### Goal of the exercise
Transcribe exactly the lines that fall between the one holding "un símplice orientado" and the one holding "elegida arbitrariamente, y", inclusive, from the entries below.

>>

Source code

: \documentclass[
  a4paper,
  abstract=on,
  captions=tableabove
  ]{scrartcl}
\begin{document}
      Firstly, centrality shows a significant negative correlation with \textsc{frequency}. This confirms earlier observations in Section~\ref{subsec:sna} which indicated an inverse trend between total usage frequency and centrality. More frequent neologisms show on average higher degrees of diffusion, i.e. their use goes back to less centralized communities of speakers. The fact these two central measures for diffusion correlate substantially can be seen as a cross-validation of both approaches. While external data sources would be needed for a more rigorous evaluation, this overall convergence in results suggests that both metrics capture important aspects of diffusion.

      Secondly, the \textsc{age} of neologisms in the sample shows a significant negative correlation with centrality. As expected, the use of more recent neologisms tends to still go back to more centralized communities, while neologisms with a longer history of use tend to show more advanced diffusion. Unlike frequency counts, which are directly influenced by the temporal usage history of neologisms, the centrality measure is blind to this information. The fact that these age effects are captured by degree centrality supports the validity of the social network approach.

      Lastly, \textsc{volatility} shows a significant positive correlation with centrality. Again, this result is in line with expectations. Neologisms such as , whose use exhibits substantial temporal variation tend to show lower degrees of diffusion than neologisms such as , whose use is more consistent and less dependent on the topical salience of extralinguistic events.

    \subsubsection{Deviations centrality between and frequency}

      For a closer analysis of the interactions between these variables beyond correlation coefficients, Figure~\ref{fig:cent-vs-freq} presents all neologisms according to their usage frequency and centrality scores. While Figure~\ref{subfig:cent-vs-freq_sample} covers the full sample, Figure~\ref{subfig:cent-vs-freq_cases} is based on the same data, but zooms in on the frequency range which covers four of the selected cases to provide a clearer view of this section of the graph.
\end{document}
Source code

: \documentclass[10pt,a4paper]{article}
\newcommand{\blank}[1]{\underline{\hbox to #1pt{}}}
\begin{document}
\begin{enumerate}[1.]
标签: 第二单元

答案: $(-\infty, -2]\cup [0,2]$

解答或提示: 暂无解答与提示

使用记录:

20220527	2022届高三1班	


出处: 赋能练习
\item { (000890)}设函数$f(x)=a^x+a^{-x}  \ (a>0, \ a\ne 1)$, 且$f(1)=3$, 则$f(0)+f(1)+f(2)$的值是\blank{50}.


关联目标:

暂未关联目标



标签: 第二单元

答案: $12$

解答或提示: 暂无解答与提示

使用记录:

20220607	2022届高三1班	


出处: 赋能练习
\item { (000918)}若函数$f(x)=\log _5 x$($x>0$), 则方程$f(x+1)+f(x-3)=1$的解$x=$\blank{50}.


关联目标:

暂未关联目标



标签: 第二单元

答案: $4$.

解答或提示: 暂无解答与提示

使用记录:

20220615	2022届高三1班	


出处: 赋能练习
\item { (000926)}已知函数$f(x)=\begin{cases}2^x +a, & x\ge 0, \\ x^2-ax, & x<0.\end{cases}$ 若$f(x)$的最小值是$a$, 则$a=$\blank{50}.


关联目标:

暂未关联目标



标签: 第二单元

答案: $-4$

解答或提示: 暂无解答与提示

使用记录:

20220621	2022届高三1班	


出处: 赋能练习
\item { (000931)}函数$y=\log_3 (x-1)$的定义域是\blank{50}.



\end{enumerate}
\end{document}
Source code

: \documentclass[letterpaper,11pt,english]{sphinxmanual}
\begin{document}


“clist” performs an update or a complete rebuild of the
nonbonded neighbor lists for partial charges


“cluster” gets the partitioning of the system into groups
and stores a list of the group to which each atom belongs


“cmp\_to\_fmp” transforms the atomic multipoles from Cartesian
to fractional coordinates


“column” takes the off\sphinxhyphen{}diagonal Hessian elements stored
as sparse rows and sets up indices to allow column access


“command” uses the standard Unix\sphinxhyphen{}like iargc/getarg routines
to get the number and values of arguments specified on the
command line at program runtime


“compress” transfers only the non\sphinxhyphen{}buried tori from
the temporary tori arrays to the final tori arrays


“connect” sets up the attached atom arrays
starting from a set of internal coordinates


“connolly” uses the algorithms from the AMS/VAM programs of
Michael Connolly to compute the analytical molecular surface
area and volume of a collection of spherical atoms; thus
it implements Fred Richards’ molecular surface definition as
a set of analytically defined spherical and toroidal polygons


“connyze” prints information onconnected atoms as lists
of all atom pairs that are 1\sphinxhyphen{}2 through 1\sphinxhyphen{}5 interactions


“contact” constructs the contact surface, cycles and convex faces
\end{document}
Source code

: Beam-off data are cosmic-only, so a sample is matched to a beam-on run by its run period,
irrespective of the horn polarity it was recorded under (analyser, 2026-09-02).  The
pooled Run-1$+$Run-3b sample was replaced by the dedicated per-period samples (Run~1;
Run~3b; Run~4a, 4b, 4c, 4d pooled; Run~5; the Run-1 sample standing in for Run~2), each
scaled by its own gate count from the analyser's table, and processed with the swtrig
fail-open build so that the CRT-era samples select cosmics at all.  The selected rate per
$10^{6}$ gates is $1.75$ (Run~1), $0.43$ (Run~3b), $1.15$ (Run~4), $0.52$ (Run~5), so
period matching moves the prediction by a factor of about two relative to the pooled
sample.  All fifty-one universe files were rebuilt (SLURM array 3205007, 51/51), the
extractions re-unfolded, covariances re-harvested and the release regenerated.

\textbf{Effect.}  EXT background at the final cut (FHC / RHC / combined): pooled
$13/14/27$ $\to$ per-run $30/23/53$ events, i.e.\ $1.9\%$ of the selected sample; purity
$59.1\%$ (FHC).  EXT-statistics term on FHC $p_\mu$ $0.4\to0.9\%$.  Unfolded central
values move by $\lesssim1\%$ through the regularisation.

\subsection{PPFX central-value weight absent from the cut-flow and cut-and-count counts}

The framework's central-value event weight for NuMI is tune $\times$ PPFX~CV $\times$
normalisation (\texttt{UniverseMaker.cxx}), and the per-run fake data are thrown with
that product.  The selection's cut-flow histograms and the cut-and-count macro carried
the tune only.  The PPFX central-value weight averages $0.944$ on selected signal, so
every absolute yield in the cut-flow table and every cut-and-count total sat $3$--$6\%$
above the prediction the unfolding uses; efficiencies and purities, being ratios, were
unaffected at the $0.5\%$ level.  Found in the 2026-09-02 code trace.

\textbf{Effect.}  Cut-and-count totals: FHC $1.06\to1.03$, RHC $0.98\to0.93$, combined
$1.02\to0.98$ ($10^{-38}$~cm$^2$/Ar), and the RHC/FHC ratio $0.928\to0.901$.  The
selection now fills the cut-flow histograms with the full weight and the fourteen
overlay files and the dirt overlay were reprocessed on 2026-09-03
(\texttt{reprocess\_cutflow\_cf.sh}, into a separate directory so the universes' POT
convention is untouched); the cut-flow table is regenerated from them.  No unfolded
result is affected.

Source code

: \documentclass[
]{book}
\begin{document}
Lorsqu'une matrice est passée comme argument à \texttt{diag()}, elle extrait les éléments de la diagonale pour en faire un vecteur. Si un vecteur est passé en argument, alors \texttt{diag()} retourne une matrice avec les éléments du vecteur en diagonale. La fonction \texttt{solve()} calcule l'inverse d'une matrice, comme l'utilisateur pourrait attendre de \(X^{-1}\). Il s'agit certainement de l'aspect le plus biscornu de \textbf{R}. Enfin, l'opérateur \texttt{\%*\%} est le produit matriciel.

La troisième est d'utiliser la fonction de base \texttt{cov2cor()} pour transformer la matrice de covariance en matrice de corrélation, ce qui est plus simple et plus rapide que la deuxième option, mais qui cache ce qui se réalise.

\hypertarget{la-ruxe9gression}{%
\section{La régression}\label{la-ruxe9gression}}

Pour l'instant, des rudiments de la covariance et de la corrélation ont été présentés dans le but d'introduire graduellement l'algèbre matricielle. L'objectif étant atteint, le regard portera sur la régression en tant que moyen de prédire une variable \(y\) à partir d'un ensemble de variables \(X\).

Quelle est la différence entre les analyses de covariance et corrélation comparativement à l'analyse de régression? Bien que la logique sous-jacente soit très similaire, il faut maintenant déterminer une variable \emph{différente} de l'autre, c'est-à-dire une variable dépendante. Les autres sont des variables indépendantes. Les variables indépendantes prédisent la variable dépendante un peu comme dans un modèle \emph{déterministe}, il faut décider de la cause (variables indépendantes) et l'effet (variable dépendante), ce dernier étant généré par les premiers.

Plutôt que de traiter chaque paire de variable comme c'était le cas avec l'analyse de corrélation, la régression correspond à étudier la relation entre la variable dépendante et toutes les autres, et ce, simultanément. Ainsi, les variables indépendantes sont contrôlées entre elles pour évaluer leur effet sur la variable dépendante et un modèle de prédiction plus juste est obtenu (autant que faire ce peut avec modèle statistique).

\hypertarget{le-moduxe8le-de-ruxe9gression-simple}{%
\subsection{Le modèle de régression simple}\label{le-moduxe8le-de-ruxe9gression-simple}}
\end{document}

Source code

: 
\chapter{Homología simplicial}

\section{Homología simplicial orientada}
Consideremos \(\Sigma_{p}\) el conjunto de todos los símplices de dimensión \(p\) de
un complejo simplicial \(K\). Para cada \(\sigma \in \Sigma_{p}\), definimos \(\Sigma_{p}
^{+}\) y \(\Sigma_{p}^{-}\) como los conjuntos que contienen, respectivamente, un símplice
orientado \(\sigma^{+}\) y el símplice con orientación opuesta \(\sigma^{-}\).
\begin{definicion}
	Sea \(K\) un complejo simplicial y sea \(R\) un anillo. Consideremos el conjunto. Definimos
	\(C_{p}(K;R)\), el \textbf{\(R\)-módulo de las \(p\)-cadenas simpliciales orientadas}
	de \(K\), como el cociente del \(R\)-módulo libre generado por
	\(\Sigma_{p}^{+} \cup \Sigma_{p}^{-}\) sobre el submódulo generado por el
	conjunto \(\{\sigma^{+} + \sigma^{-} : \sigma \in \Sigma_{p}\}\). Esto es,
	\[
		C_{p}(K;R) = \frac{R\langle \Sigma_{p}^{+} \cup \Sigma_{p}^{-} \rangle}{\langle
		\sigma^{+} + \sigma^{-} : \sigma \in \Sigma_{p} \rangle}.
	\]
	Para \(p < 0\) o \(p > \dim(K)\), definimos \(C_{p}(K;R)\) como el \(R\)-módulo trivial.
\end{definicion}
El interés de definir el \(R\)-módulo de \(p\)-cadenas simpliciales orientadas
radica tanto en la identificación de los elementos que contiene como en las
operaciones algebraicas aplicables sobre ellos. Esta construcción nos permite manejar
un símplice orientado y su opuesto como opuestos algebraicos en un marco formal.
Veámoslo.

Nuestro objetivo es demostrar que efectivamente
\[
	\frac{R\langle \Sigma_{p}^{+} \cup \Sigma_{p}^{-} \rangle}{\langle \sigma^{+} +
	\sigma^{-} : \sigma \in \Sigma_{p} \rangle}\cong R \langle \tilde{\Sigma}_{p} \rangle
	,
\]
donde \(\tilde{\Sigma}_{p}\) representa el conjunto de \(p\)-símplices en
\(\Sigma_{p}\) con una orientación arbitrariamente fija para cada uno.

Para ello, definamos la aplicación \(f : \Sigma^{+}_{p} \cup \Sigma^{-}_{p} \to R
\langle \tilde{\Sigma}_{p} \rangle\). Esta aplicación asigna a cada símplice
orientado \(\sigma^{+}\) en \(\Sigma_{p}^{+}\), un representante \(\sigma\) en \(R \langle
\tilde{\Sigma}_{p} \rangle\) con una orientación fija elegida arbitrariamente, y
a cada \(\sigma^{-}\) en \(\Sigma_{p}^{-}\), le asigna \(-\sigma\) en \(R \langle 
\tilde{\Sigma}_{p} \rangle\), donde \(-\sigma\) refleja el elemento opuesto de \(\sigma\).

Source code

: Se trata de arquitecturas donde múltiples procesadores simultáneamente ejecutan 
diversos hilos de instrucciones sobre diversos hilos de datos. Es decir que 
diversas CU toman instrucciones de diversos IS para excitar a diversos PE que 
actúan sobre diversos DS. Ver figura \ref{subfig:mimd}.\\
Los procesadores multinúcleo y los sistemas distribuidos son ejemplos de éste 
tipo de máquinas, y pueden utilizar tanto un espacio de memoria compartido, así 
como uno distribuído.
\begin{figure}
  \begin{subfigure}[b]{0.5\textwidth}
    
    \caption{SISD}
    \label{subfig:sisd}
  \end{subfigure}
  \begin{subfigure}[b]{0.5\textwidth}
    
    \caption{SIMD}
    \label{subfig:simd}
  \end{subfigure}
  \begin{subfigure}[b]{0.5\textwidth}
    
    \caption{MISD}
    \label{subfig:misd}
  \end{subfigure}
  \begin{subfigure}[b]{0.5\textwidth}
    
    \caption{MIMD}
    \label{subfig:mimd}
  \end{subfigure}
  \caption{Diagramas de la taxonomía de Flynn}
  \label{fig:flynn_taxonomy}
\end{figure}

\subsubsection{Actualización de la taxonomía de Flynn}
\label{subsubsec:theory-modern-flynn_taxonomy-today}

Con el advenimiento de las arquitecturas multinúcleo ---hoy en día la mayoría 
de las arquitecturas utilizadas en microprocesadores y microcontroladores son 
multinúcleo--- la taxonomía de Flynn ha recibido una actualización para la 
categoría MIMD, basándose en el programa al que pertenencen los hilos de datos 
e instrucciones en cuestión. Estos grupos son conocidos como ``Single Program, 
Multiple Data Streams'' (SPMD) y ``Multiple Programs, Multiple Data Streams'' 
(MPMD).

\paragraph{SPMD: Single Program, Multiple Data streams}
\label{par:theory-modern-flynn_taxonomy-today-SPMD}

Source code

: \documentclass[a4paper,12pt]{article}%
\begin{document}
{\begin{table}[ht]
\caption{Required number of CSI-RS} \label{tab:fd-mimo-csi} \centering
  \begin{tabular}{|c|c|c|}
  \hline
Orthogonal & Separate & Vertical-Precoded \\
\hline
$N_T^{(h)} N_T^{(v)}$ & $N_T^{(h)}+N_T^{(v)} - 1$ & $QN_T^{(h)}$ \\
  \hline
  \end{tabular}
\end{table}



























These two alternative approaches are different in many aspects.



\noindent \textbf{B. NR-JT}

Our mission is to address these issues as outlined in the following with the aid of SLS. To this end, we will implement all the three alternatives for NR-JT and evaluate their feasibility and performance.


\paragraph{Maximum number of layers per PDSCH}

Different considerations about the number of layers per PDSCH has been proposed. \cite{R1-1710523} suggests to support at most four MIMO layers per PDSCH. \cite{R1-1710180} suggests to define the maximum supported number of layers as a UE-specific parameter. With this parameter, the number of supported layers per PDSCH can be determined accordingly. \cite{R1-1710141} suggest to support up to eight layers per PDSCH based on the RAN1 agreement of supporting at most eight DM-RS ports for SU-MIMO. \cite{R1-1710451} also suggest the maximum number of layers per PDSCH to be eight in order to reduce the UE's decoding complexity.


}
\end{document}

<<

### Answer to the problem
un símplice orientado y su opuesto como opuestos algebraicos en un marco formal.
Veámoslo.

Nuestro objetivo es demostrar que efectivamente
\[
	\frac{R\langle \Sigma_{p}^{+} \cup \Sigma_{p}^{-} \rangle}{\langle \sigma^{+} +
	\sigma^{-} : \sigma \in \Sigma_{p} \rangle}\cong R \langle \tilde{\Sigma}_{p} \rangle
	,
\]
donde \(\tilde{\Sigma}_{p}\) representa el conjunto de \(p\)-símplices en
\(\Sigma_{p}\) con una orientación arbitrariamente fija para cada uno.

Para ello, definamos la aplicación \(f : \Sigma^{+}_{p} \cup \Sigma^{-}_{p} \to R
\langle \tilde{\Sigma}_{p} \rangle\). Esta aplicación asigna a cada símplice
orientado \(\sigma^{+}\) en \(\Sigma_{p}^{+}\), un representante \(\sigma\) en \(R \langle
\tilde{\Sigma}_{p} \rangle\) con una orientación fija elegida arbitrariamente, y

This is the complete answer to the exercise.